Diego was born on March 15, 2022. He currently weighs 11 pounds but will eventually reach the average weight of an adult male bobcat, 15 to 30 pounds.
Diego displays many of the typical qualities of a young feline. He is inquisitive, active, and very focused on the wildlife specialists who provide his daily care—particularly his meals, which consist of specially formulated feline chow and occasional treats.
Diego spent his first 30 days in a routine quarantine, becoming accustomed to his new caregivers, diet and surroundings, and new training practices—such as shifting between different enclosures on cue.
The wildlife specialists will continue to manage the carefully planned acclimation process, ensuring that Diego’s transition is smooth and successful.
“We are taking the process slowly and steadily and following Diego’s cues,” said director of wildlife Jim Nemet in a statement. “Diego is a smart and adaptable youngster with a keen curiosity. Our guests will surely enjoy watching his playfulness as he continues to develop and learn in his new surroundings.”
Diego’s acclimation will include future introductions to the museum’s senior pair of bobcats, Bob and Bitty, who have resided in the Perkins Wildlife Center since they arrived as babies in 2002.
During visual introductions between Diego and Bob and Bitty, from separate habitats, the wildlife specialists have noted positive interactions and interest in one another.
The bobcats’ comfort levels and behaviors will dictate how quickly or slowly they progress to physical introductions.
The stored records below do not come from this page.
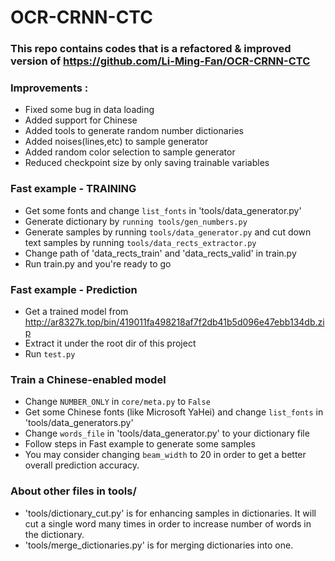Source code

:# OCR-CRNN-CTC

### This repo contains codes that is a refactored & improved version of https://github.com/Li-Ming-Fan/OCR-CRNN-CTC

### Improvements : 
+ Fixed some bug in data loading
+ Added support for Chinese
+ Added tools to generate random number dictionaries
+ Added noises(lines,etc) to sample generator
+ Added random color selection to sample generator
+ Reduced checkpoint size by only saving trainable variables

### Fast example - TRAINING
+ Get some fonts and change `list_fonts` in 'tools/data_generator.py'
+ Generate dictionary by `running tools/gen_numbers.py`
+ Generate samples by running `tools/data_generator.py` and cut down text samples by running `tools/data_rects_extractor.py`
+ Change path of 'data_rects_train' and 'data_rects_valid' in train.py
+ Run train.py and you're ready to go

### Fast example - Prediction
+ Get a trained model from http://ar8327k.top/bin/419011fa498218af7f2db41b5d096e47ebb134db.zip
+ Extract it under the root dir of this project
+ Run `test.py`

### Train a Chinese-enabled model
+ Change `NUMBER_ONLY` in `core/meta.py` to `False`
+ Get some Chinese fonts (like Microsoft YaHei) and change `list_fonts` in 'tools/data_generators.py'
+ Change `words_file` in 'tools/data_generator.py' to your dictionary file
+ Follow steps in Fast example to generate some samples
+ You may consider changing `beam_width` to 20 in order to get a better overall prediction accuracy.

### About other files in tools/
+ 'tools/dictionary_cut.py' is for enhancing samples in dictionaries. It will cut a single word many times in order to increase number of words in the dictionary.
+ 'tools/merge_dictionaries.py' is for merging dictionaries into one.
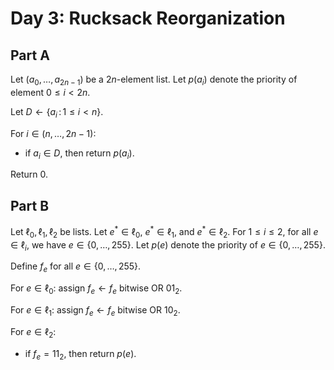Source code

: <!-- day03.md -->
<!-- Licensed under the MIT license. -->

# Day 3: Rucksack Reorganization

## Part A

Let $(a_0,\dots,a_{2n-1})$ be a $2n$-element list. Let $p(a_i)$ denote the
priority of element $0\leq i\lt 2n$.

Let $D\leftarrow\lbrace a_i\,:\,1\leq i\lt n\rbrace$.

For $i\in(n,\dots,2n-1)$:

* if $a_i\in D$, then return $p(a_i)$.

Return $0$.

## Part B

Let $\ell_0,\ell_1,\ell_2$ be lists. Let $e^\ast\in\ell_0$, $e^\ast\in\ell_1$,
and $e^\ast\in\ell_2$. For $1\leq i\leq 2$, for all $e\in\ell_i$, we have
$e\in\lbrace 0,\dots,255\rbrace$. Let $p(e)$ denote the priority of
$e\in\lbrace 0,\dots,255\rbrace$.

Define $f_e$ for all $e\in\lbrace 0,\dots,255\rbrace$.

For $e\in\ell_0$: assign $f_e\leftarrow f_e\text{ bitwise OR }01_2$.

For $e\in\ell_1$: assign $f_e\leftarrow f_e\text{ bitwise OR }10_2$.

For $e\in\ell_2$:

* if $f_e=11_2$, then return $p(e)$.
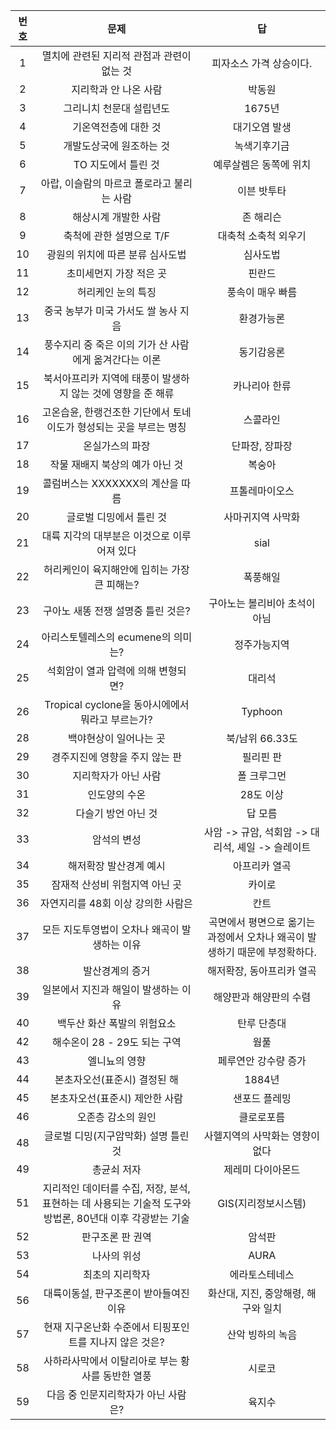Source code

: |  번호 |                             문제                             |               답               |
|:-----:|:------------------------------------------------------------:|:-----------------------------:|
|   1   |     멸치에 관련된 지리적 관점과 관련이 없는 것                   | 피자소스 가격 상승이다.       |
|   2   |                지리학과 안 나온 사람                           |          박동원               |
|   3   |               그리니치 천문대 설립년도                         |          1675년               |
|   4   |                기온역전층에 대한 것                           |     대기오염 발생             |
|   5   |              개발도상국에 원조하는 것                         |       녹색기후기금            |
|   6   |               TO 지도에서 틀린 것                             |    예루살렘은 동쪽에 위치    |
|   7   |          아랍, 이슬람의 마르코 폴로라고 불리는 사람             |         이븐 밧투타           |
|   8   |                해상시계 개발한 사람                           |         존 해리슨            |
|   9   |             축척에 관한 설명으로 T/F                          | 대축척 소축척 외우기         |
|   10  |      광원의 위치에 따른 분류 심사도법                         |         심사도법             |
|   11  |               초미세먼지 가장 적은 곳                          |          핀란드              |
|   12  |                허리케인 눈의 특징                            |          풍속이 매우 빠름     |
|   13  |           중국 농부가 미국 가서도 쌀 농사 지음                 |         환경가능론            |
|   14  |     풍수지리 중 죽은 이의 기가 산 사람에게 옮겨간다는 이론      |        동기감응론             |
|   15  |     북서아프리카 지역에 태풍이 발생하지 않는 것에 영향을 준 해류|        카나리아 한류          |
|   16  |     고온습윤, 한랭건조한 기단에서 토네이도가 형성되는 곳을 부르는 명칭 |     스콜라인               |
|   17  |               온실가스의 파장                                |        단파장, 장파장        |
|   18  |            작물 재배지 북상의 예가 아닌 것                     |          복숭아              |
|   19  |          콜럼버스는 XXXXXXX의 계산을 따름                    |      프톨레마이오스           |
|   20  |              글로벌 디밍에서 틀린 것                         |     사마귀지역 사막화         |
|   21  |         대륙 지각의 대부분은 이것으로 이루어져 있다            |           sial                |
|   22  |             허리케인이 육지해안에 입히는 가장 큰 피해는?       |         폭풍해일              |
|   23  |            구아노 새똥 전쟁 설명중 틀린 것은?                  |        구아노는 볼리비아 초석이 아님 |
|   24  |             아리스토텔레스의 ecumene의 의미는?                |          정주가능지역          |
|   25  |          석회암이 열과 압력에 의해 변형되면?                  |         대리석               |
|   26  |         Tropical cyclone을 동아시에에서 뭐라고 부르는가?      |         Typhoon             |
|   28  |               백야현상이 일어나는 곳                          |        북/남위 66.33도       |
|   29  |           경주지진에 영향을 주지 않는 판                      |        필리핀 판            |
|   30  |               지리학자가 아닌 사람                            |        폴 크루그먼            |
|   31  |                인도양의 수온                                 |         28도 이상            |
|   32  |              다슬기 방언 아닌 것                             |         답 모름              |
|   33  |                암석의 변성                                  | 사암 -> 규암, 석회암 -> 대리석, 셰일 -> 슬레이트 |
|   34  |             해저확장 발산경계 예시                            |       아프리카 열곡           |
|   35  |         잠재적 산성비 위험지역 아닌 곳                        |           카이로               |
|   36  |            자연지리를 48회 이상 강의한 사람은                  |         칸트                  |
|   37  |        모든 지도투영법이 오차나 왜곡이 발생하는 이유            |    곡면에서 평면으로 옮기는 과정에서 오차나 왜곡이 발생하기 때문에 부정확하다. |
|   38  |                발산경계의 증거                               |        해저확장, 동아프리카 열곡 |
|  39  |           일본에서 지진과 해일이 발생하는 이유                   |     해양판과 해양판의 수렴     |
|  40  |             백두산 화산 폭발의 위험요소                        |         탄루 단층대          |
|  42  |             해수온이 28 - 29도 되는 구역                        |           웜풀               |
|  43  |                 엘니뇨의 영향                                 |      페루연안 강수량 증가      |
|  44  |            본초자오선(표준시) 결정된 해                         |          1884년              |
|  45  |          본초자오선(표준시) 제안한 사람                        |      샌포드 플레밍           |
|  46  |              오존층 감소의 원인                               |         클로로포름            |
|  48  |             글로벌 디밍(지구암막화) 설명 틀린 것                 |   사헬지역의 사막화는 영향이 없다  |
|  49  |                 총균쇠 저자                                    |       제레미 다이아몬드        |
|  51  |  지리적인 데이터를 수집, 저장, 분석, 표현하는 데 사용되는 기술적 도구와 방법론, 80년대 이후 각광받는 기술 |       GIS(지리정보시스템)       |
|  52  |             판구조론 판 권역                                   |           암석판              |
|  53  |                 나사의 위성                                   |            AURA              |
|  54  |               최초의 지리학자                                 |       에라토스테네스          |
|  56  |       대륙이동설, 판구조론이 받아들여진 이유                   | 화산대, 지진, 중앙해령, 해구와 일치 |
|  57  |    현재 지구온난화 수준에서 티핑포인트를 지나지 않은 것은?    |    산악 빙하의 녹음           |
|  58  |         사하라사막에서 이탈리아로 부는 황사를 동반한 열풍        |          시로코               |
|  59  |          다음 중 인문지리학자가 아닌 사람은?                   |           육지수               |
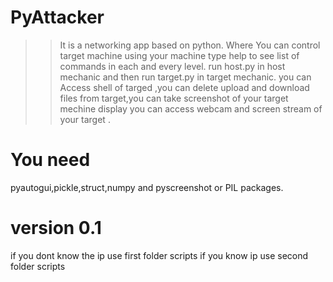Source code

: # PyAttacker
>> It is a networking app based on python. Where You can control target machine using your machine
type help to see list of commands in each and every level.
run host.py in host mechanic and then run target.py in target mechanic. you can Access shell of targed ,you can delete upload and download files from target,you can take screenshot of your target mechine display
you can access webcam and screen stream of your target .
# You need
pyautogui,pickle,struct,numpy and  pyscreenshot or PIL packages.
# version 0.1
if you dont know the ip use first folder scripts
if you know ip use second folder scripts
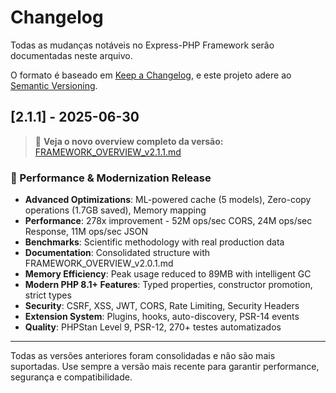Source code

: # Changelog

Todas as mudanças notáveis no Express-PHP Framework serão documentadas neste arquivo.

O formato é baseado em [Keep a Changelog](https://keepachangelog.com/pt-BR/1.0.0/),
e este projeto adere ao [Semantic Versioning](https://semver.org/spec/v2.0.0.html).

## [2.1.1] - 2025-06-30

> 📖 **Veja o novo overview completo da versão:** [FRAMEWORK_OVERVIEW_v2.1.1.md](FRAMEWORK_OVERVIEW_v2.1.1.md)

### 🚀 Performance & Modernization Release
- **Advanced Optimizations**: ML-powered cache (5 models), Zero-copy operations (1.7GB saved), Memory mapping
- **Performance**: 278x improvement - 52M ops/sec CORS, 24M ops/sec Response, 11M ops/sec JSON
- **Benchmarks**: Scientific methodology with real production data
- **Documentation**: Consolidated structure with FRAMEWORK_OVERVIEW_v2.0.1.md
- **Memory Efficiency**: Peak usage reduced to 89MB with intelligent GC
- **Modern PHP 8.1+ Features**: Typed properties, constructor promotion, strict types
- **Security**: CSRF, XSS, JWT, CORS, Rate Limiting, Security Headers
- **Extension System**: Plugins, hooks, auto-discovery, PSR-14 events
- **Quality**: PHPStan Level 9, PSR-12, 270+ testes automatizados

---

Todas as versões anteriores foram consolidadas e não são mais suportadas. Use sempre a versão mais recente para garantir performance, segurança e compatibilidade.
Ultimately, the goal is for all three bobcats to share outdoor exhibit space in Perkins.
“The Perkins Wildlife Center is a place where we connect our guests to nature, share stories about the animals in our care, and build a greater appreciation for wildlife conservation in Ohio,” said Nemet. “As invaluable ambassadors for their wild counterparts, Diego, Bitty, and Bob help us inspire a passion for the natural world.”
Bobcats are native to Ohio and one of seven wild cat species found in North America. Bobcat sightings in Ohio increased dramatically beginning in the 2000s, according to the Ohio Department of Natural Resources, Division of Wildlife. While bobcats are rebounding in Ohio, it is very unlikely to see one in the wild. They are elusive and crepuscular animals, meaning they prefer to be active at dusk and dawn.